Self-crucifixion, Good Friday-style
One has to wonder about the logistics of carrying this out:
SEOUL, May 4 (UPI) — A South Korean man with a religious obsession crucified himself around Easter, police said.
The body of the 58-year-old taxi driver was discovered Sunday in an abandoned quarry in Mungyeong in North Gyeongsang province, The Korea Herald reported. He was nailed to a wooden cross.
Police said the man went to great lengths to simulate Jesus’ crucifixion. He was wearing only underpants and a headdress resembling a crown of thorrns (sic), had a wound on his right side and had drilled holes in his palms.
Such is the power of religion to drive a person to such lengths.

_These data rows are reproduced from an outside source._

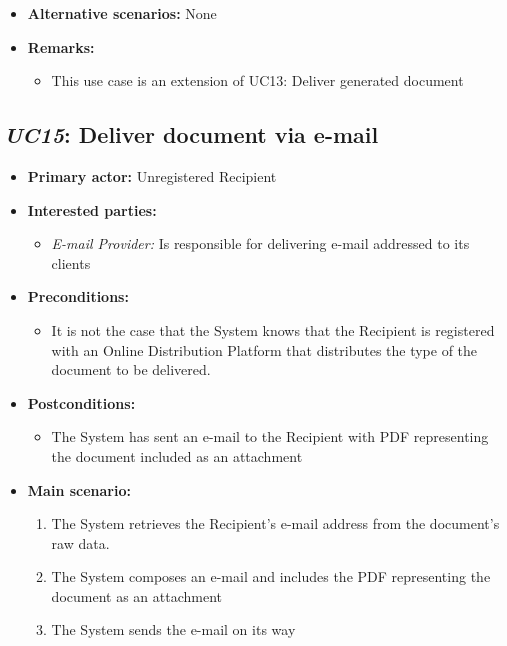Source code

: \documentclass[a4paper,10pt]{article}
\begin{document}
\begin{itemize}
    \item \textbf{Alternative scenarios:} 
    None
    
    \item \textbf{Remarks:}
        \begin{itemize}
            \item This use case is an extension of UC13: Deliver generated document
        \end{itemize}
\end{itemize}

\subsection{\emph{UC15}: Deliver document via e-mail}
\begin{itemize}
    \item \textbf{Primary actor:} Unregistered Recipient
    \item \textbf{Interested parties:} 
        \begin{itemize}
            \item \textit{E-mail Provider:} Is responsible for delivering e-mail addressed to its clients
        \end{itemize}

    \item \textbf{Preconditions:}
        \begin{itemize}
            \item It is not the case that the System knows that the Recipient is registered with an Online Distribution Platform that distributes the type of the document to be delivered.
        \end{itemize}

    \item \textbf{Postconditions:}
        \begin{itemize}
            \item The System has sent an e-mail to the Recipient with PDF representing the document included as an attachment
        \end{itemize}
        
    \item \textbf{Main scenario:} 
    \begin{enumerate}
       \item The System retrieves the Recipient's e-mail address from the document's raw data.
       \item The System composes an e-mail and includes the PDF representing the document as an attachment
       \item The System sends the e-mail on its way
    \end{enumerate}


\end{itemize}
\end{document}
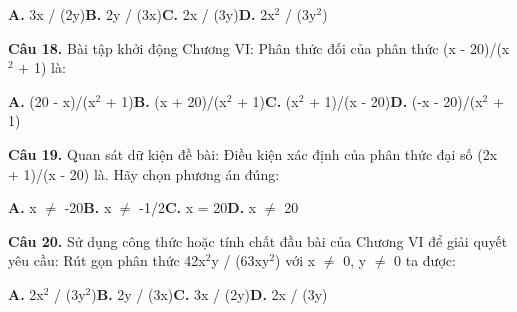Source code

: \documentclass[11pt,a4paper]{article}
\begin{document}
\hspace*{1.5em}\textbf{A.} 3x / (2y)\quad\quad \textbf{B.} 2y / (3x)\quad\quad \textbf{C.} 2x / (3y)\quad\quad \textbf{D.} 2x$^2$ / (3y$^2$)\par\vspace{2pt}
\textbf{\color{primary} Câu 18.} Bài tập khởi động Chương VI: Phân thức đối của phân thức (x - 20)/(x$^2$ + 1) là:\par
\hspace*{1.5em}\textbf{A.} (20 - x)/(x$^2$ + 1)\quad\quad \textbf{B.} (x + 20)/(x$^2$ + 1)\quad\quad \textbf{C.} (x$^2$ + 1)/(x - 20)\quad\quad \textbf{D.} (-x - 20)/(x$^2$ + 1)\par\vspace{2pt}
\textbf{\color{primary} Câu 19.} Quan sát dữ kiện đề bài: Điều kiện xác định của phân thức đại số (2x + 1)/(x - 20) là. Hãy chọn phương án đúng:\par
\hspace*{1.5em}\textbf{A.} x $\ne$ -20\quad\quad \textbf{B.} x $\ne$ -1/2\quad\quad \textbf{C.} x = 20\quad\quad \textbf{D.} x $\ne$ 20\par\vspace{2pt}
\textbf{\color{primary} Câu 20.} Sử dụng công thức hoặc tính chất đầu bài của Chương VI để giải quyết yêu cầu: Rút gọn phân thức 42x$^2$y / (63xy$^2$) với x $\ne$ 0, y $\ne$ 0 ta được:\par
\hspace*{1.5em}\textbf{A.} 2x$^2$ / (3y$^2$)\quad\quad \textbf{B.} 2y / (3x)\quad\quad \textbf{C.} 3x / (2y)\quad\quad \textbf{D.} 2x / (3y)\par\vspace{2pt}
\end{document}
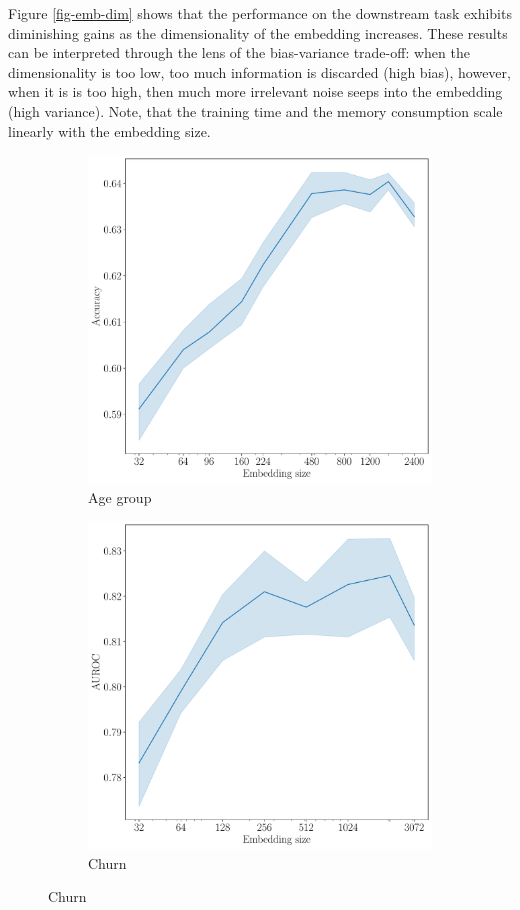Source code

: \documentclass[sigconf]{acmart}
\newcommand{\revised}[1]{#1}
\begin{document}
\revised{
Figure \ref{fig-emb-dim} shows that the performance on the downstream task exhibits diminishing
gains as the dimensionality of the embedding increases. These results can be interpreted through
the lens of the bias-variance trade-off: when the dimensionality is too low, too much information
is discarded (high bias), however, when it is is too high, then much more irrelevant noise seeps
into the embedding (high variance).
%
Note, that the training time and the memory consumption scale linearly with the embedding size.
}

\begin{figure}
  \centering
  \begin{subfigure}{0.25\linewidth}
    \caption{Age group}
    \includegraphics[width=\linewidth]{figures/hidden_size_age_pred.pdf}
  \end{subfigure}%
  \begin{subfigure}{0.25\linewidth}
    \caption{Churn}
    \includegraphics[width=\linewidth]{figures/hidden_size_rosbank.pdf}

\end{subfigure}
\end{figure}
\end{document}

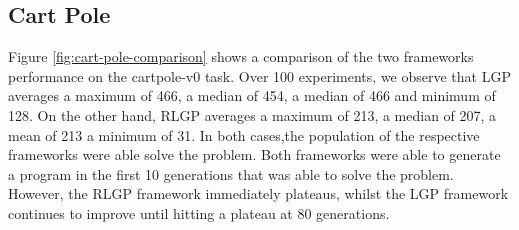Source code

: \documentclass[12pt, final]{dalcsthesis}
\begin{document}
\subsection{Cart Pole}

Figure \ref{fig:cart-pole-comparison} shows a comparison of the two frameworks performance on the cartpole-v0 task. Over 100 experiments, we observe that LGP averages a maximum of 466, a median of 454, a median of 466 and minimum of 128. On the other hand, RLGP
averages a maximum of 213, a median of 207, a mean of 213 a minimum of 31. In both cases,the population of the respective frameworks were able solve the problem. Both frameworks were able
to generate a program in the first 10 generations that was able to solve the problem. However, the RLGP framework immediately plateaus, whilst the LGP framework continues to improve until hitting a plateau at 80 generations.
\end{document}
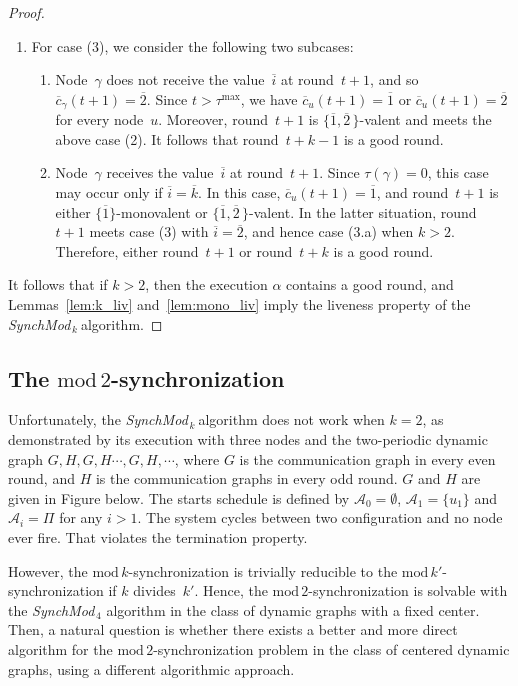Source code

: \documentclass{article}
\newcommand{\cent}{\gamma}
\newcommand{\try}{\tau}
\newcommand{\SM}{{\em SynchMod}$_{\,k}\ $}
\begin{document}
\begin{proof}
\begin{enumerate}
\item For case (3),  we consider the following two subcases:
\begin{enumerate}
\item Node~$\cent$ does not receive the value~$ \overline{i} $ at round~$t+1$, and so $ \overline{c}_{\cent}(t + 1)  = \overline{ 2 } $.
Since  $t> \try^{\max} $, we have $  \overline{c}_{u}(t + 1)  = \overline{ 1 } $ or $  \overline{c}_{u}(t + 1)  = \overline{ 2 } $ 
	for every node~$u$.
Moreover, round~$t+1$ is $ \{\overline{1} , \overline{2} \, \}$-valent and meets the above case (2).
It follows that round~$t +k-1$ is a good round.
\item Node~$\cent$ receives the value~$ \overline{i} $ at round~$t+1$.
Since $\try(\cent)= 0$, this case may occur only if $ \overline{i } = \overline{ k }$.
In this case, $  \overline{c}_{u}(t + 1)  = \overline{ 1 } $, and round~$t+1$ is either 
	$ \{\overline{1}\}$-monovalent or  $ \{\overline{1} , \overline{2} \, \}$-valent.
In the latter situation,  round~$t+1$ meets case (3) with $\overline{i}  =\overline{2} $, and hence case (3.a) when  $k>2$.
Therefore, either round~$t+1$ or round~$t+k$ is a good round.
\end{enumerate}
\end{enumerate}
It follows that if $k>2$, then the execution $\alpha$ contains a good round, and
	Lemmas~\ref{lem:k_liv} and~\ref{lem:mono_liv} imply the liveness property of the \SM algorithm.
\end{proof}

\subsection{The $\mathrm{mod}\,2$-synchronization}\label{sec:k=2}

Unfortunately, the \SM algorithm does not work when $k=2$, as demonstrated by its execution 
	with three nodes and the two-periodic dynamic graph 
	$G,H,G,H \cdots, G, H, \cdots$, where $G$ is the communication graph in every even round, and $H$ is the communication graphs in every odd round.
	$G$ and $H$ are given in Figure below.
	The starts schedule is defined by $\mathcal{A}_0 = \emptyset$, $\mathcal{A}_1 = \{u_1\}$ and $\mathcal{A}_i = \Pi$ for any $i>1$.
	The system cycles between two configuration and no node ever fire. That violates the termination property. 
	
However,  the $\mathrm{mod}\,k$-synchronization is trivially reducible to the $\mathrm{mod}\,k'$-synchronization 
	if $k$ divides~$k'$.
Hence, the $\mathrm{mod}\,2$-synchronization is solvable with the {\em SynchMod}$_{\,4}$ algorithm 
	in the class of dynamic  graphs with a fixed center.
Then, a  natural question is  whether there exists a better and more direct algorithm for the $\mathrm{mod}\,2$-synchronization
	problem in the class of  centered dynamic graphs, using a  different algorithmic approach. 
\end{document}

Luckily for all of us, most people don’t really believe the entire program of Christianity. If they did, they would, en masse, abandon their families, sell all their possessions, as Christ commands in Matt. 19, and go and evangelize “to the ends of the earth.” Of course, that quote in the Bible is made to be taken figuratively, we are told, so as to get believers off the hook for not carrying out its real implications, implications that are far too radical and dangerous for modern Christians to digest. We are told that Christ is not saying to give everything to the poor, but only to submit your whole selves to him spiritually. But in context, this is not what Jesus meant in the passage. If Jesus were talking in spiritual terms, he probably would have said so, and the rich man would not have walked away in sadness, since the man already indicated that he was willing to meet spiritual goals like keeping the commandments. He was not, however, willing to give up his physical possessions, thus walking away in sadness. Jesus, if he actually said those words in the first place, gave no excuses for his radical command nor made any redactions to it.
Of course, this South Korean fellow appears to have taken his beliefs to a new level of radicalism. Not only did he (presumably) die with Christ spiritually, but he did physically and in a like manner. The logistics of physically nailing your own hands and feet to a cross must have been tricky. Also tricky: did this guy believe he was quickening his eternal “walk” with God, or is he now, according to doctrine, in hell for committing murder (of himself)? It’s inconsequential at this point, and to me especially, but you can’t say the guy didn’t appreciate some good old fashioned symbolism.